Extracted material —

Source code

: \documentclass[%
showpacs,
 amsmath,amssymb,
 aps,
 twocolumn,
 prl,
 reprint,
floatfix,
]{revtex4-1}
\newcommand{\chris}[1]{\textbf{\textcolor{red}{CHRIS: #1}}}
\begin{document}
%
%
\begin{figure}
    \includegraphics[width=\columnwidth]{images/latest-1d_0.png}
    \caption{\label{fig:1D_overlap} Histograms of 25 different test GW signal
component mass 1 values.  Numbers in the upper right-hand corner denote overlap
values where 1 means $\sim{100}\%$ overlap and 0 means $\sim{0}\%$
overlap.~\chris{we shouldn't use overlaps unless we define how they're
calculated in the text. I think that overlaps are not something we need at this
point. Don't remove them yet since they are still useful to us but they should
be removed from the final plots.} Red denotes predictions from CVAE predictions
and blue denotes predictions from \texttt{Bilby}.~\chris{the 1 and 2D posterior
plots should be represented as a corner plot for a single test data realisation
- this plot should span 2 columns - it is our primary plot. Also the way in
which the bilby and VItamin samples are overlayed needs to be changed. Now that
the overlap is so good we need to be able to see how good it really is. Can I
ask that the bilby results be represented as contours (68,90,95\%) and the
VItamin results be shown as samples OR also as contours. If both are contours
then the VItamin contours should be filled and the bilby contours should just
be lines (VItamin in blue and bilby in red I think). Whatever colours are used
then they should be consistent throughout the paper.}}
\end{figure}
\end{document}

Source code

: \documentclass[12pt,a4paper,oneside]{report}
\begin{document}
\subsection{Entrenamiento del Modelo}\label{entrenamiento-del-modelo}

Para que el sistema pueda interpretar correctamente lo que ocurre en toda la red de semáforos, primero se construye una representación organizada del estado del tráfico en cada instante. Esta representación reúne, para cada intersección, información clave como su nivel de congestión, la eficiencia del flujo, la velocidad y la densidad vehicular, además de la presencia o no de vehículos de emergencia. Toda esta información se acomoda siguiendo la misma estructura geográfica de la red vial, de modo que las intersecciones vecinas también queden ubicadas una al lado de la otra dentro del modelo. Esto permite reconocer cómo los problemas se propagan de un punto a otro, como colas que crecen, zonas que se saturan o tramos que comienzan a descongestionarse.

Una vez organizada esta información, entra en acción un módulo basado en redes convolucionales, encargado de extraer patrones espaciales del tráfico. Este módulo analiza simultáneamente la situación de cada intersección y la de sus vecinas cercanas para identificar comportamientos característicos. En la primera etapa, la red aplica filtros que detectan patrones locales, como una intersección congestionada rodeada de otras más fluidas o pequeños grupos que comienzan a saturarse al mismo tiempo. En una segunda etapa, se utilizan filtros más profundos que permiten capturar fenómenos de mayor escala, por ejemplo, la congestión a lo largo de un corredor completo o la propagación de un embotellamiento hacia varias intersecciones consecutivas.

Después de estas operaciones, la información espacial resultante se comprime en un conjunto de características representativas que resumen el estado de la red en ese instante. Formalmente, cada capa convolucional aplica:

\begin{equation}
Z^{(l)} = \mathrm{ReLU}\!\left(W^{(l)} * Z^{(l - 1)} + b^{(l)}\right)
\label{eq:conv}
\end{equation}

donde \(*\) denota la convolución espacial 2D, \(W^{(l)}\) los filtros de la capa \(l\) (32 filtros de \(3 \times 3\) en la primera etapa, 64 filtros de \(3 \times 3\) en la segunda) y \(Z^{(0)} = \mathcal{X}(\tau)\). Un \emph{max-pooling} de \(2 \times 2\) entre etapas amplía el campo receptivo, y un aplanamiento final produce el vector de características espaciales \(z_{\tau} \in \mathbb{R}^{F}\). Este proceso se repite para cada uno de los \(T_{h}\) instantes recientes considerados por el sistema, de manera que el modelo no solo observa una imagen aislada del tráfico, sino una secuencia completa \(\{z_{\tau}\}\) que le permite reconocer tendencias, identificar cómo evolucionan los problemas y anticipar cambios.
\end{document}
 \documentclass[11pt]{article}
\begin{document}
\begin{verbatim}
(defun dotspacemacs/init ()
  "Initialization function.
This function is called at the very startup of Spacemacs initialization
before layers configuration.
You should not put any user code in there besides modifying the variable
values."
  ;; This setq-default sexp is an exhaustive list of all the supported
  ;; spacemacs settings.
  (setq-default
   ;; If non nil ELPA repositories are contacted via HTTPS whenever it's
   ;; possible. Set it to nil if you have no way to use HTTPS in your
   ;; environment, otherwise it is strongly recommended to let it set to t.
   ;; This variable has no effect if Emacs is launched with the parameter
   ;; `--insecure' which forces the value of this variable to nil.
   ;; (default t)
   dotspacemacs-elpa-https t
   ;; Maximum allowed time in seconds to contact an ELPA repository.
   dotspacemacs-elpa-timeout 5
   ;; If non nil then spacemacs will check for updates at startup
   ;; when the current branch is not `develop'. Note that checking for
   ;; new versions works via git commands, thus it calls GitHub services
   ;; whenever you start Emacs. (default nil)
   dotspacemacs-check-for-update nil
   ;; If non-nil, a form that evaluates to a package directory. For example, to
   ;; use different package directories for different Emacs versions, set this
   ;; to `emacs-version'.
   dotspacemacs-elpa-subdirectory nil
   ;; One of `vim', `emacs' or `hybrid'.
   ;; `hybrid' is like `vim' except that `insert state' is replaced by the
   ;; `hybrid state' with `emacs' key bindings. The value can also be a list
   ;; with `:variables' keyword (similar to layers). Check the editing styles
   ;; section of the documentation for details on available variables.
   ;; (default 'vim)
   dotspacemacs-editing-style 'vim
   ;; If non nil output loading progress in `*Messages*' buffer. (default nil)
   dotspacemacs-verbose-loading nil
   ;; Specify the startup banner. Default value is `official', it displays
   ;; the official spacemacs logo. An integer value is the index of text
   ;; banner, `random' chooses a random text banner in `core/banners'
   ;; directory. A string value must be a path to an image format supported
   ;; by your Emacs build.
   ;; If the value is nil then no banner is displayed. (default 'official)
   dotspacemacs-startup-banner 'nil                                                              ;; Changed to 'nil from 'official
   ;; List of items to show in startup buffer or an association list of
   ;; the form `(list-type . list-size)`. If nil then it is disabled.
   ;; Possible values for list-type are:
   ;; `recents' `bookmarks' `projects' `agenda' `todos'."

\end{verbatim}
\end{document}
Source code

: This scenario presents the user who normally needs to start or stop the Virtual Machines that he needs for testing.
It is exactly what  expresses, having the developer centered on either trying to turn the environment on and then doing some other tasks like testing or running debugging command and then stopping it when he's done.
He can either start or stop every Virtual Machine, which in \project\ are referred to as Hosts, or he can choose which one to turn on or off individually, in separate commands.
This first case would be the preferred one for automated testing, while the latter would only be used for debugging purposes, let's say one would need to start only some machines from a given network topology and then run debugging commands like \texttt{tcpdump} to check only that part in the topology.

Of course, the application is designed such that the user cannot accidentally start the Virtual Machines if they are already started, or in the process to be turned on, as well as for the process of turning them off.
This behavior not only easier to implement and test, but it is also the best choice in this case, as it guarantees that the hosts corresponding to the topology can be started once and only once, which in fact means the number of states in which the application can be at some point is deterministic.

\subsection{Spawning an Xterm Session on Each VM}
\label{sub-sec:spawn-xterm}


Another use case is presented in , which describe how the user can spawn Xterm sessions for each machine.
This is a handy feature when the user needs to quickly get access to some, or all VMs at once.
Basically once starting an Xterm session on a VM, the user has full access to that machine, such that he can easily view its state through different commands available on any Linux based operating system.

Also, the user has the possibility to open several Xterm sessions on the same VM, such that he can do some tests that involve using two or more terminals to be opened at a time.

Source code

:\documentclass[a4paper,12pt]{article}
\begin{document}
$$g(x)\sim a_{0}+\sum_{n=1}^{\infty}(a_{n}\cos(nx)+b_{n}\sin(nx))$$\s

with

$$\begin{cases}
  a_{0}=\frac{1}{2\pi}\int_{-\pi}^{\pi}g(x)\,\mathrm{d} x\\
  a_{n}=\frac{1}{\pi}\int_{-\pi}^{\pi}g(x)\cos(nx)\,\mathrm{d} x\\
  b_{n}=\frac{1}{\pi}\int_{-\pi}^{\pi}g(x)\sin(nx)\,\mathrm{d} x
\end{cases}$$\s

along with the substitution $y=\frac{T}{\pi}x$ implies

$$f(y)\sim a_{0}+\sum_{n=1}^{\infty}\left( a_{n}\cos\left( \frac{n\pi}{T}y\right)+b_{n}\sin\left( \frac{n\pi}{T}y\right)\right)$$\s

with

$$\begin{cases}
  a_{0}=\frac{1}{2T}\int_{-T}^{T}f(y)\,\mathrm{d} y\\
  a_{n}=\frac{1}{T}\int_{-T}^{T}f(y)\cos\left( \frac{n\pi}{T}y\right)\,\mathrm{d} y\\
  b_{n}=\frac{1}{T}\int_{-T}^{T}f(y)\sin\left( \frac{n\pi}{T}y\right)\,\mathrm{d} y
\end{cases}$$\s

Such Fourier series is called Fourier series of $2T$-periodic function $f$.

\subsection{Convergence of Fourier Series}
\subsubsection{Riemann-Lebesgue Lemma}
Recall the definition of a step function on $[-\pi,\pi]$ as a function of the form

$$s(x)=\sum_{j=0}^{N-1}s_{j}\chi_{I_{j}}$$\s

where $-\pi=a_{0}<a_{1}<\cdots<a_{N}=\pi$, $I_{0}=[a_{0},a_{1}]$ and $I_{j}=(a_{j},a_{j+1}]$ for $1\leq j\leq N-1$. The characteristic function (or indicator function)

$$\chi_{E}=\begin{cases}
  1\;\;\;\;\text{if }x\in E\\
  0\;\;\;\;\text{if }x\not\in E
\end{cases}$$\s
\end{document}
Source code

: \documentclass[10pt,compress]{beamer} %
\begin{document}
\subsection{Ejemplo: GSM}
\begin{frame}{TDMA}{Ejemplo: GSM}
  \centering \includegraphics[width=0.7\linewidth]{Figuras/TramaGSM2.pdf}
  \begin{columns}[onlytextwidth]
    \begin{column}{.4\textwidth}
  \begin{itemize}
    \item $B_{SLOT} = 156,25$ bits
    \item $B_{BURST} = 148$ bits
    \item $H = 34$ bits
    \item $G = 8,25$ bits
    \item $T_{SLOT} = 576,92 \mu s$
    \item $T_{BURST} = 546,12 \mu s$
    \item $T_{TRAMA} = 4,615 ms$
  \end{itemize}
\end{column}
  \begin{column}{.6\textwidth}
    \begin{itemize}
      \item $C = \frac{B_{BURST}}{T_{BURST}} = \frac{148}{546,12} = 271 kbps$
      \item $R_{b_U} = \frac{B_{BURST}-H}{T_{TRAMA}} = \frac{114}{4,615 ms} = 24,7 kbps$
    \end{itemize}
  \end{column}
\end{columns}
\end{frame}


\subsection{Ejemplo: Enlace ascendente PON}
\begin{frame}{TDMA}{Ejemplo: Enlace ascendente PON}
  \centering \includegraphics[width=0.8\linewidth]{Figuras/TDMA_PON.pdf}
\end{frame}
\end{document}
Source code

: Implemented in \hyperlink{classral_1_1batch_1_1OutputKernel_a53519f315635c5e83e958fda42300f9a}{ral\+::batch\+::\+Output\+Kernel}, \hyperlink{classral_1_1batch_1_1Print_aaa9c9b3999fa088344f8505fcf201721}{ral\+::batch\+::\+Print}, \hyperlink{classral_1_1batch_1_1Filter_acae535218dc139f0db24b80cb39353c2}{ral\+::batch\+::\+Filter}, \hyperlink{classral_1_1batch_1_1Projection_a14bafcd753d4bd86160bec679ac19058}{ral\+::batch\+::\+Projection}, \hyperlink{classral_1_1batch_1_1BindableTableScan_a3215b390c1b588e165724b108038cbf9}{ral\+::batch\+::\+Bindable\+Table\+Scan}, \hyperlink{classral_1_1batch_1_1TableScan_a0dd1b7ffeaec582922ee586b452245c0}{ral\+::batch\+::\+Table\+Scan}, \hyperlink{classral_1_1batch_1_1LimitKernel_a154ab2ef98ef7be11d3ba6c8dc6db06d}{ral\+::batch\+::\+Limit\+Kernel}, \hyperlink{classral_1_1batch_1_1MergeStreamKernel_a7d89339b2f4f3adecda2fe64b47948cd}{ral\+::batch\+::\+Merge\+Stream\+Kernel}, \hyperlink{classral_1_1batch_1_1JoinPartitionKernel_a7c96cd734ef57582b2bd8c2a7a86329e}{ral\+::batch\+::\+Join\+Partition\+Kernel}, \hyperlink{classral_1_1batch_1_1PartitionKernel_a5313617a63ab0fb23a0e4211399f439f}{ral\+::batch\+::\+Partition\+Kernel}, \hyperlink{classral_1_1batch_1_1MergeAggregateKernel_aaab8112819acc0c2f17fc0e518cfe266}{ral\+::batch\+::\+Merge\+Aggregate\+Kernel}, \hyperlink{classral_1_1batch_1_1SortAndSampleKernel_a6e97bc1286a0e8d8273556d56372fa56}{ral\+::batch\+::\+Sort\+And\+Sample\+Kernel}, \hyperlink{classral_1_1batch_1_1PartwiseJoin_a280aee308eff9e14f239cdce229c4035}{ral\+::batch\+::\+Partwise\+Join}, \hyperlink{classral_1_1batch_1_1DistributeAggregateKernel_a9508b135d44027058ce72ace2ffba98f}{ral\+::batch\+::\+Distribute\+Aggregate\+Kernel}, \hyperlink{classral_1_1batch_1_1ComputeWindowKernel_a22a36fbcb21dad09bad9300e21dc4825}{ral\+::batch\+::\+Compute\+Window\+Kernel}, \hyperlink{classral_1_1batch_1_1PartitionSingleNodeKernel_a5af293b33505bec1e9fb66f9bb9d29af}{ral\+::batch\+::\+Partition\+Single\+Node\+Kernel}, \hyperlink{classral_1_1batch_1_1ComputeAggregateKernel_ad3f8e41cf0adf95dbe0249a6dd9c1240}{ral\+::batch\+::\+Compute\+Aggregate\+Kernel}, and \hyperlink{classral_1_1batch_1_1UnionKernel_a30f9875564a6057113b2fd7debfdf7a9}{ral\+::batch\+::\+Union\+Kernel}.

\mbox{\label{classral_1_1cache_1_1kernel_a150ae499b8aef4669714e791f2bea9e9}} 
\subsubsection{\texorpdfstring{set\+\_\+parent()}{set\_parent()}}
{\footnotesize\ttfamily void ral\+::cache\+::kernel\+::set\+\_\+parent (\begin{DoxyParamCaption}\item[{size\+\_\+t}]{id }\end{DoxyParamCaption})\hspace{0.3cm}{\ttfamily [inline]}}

About this task — Lines with the word "right" in them should be copied from the preceding records.

Exercise output —
component mass 1 values.  Numbers in the upper right-hand corner denote overlap
Z^{(l)} = \mathrm{ReLU}\!\left(W^{(l)} * Z^{(l - 1)} + b^{(l)}\right)
$$f(y)\sim a_{0}+\sum_{n=1}^{\infty}\left( a_{n}\cos\left( \frac{n\pi}{T}y\right)+b_{n}\sin\left( \frac{n\pi}{T}y\right)\right)$$\s
  a_{n}=\frac{1}{T}\int_{-T}^{T}f(y)\cos\left( \frac{n\pi}{T}y\right)\,\mathrm{d} y\\
  b_{n}=\frac{1}{T}\int_{-T}^{T}f(y)\sin\left( \frac{n\pi}{T}y\right)\,\mathrm{d} y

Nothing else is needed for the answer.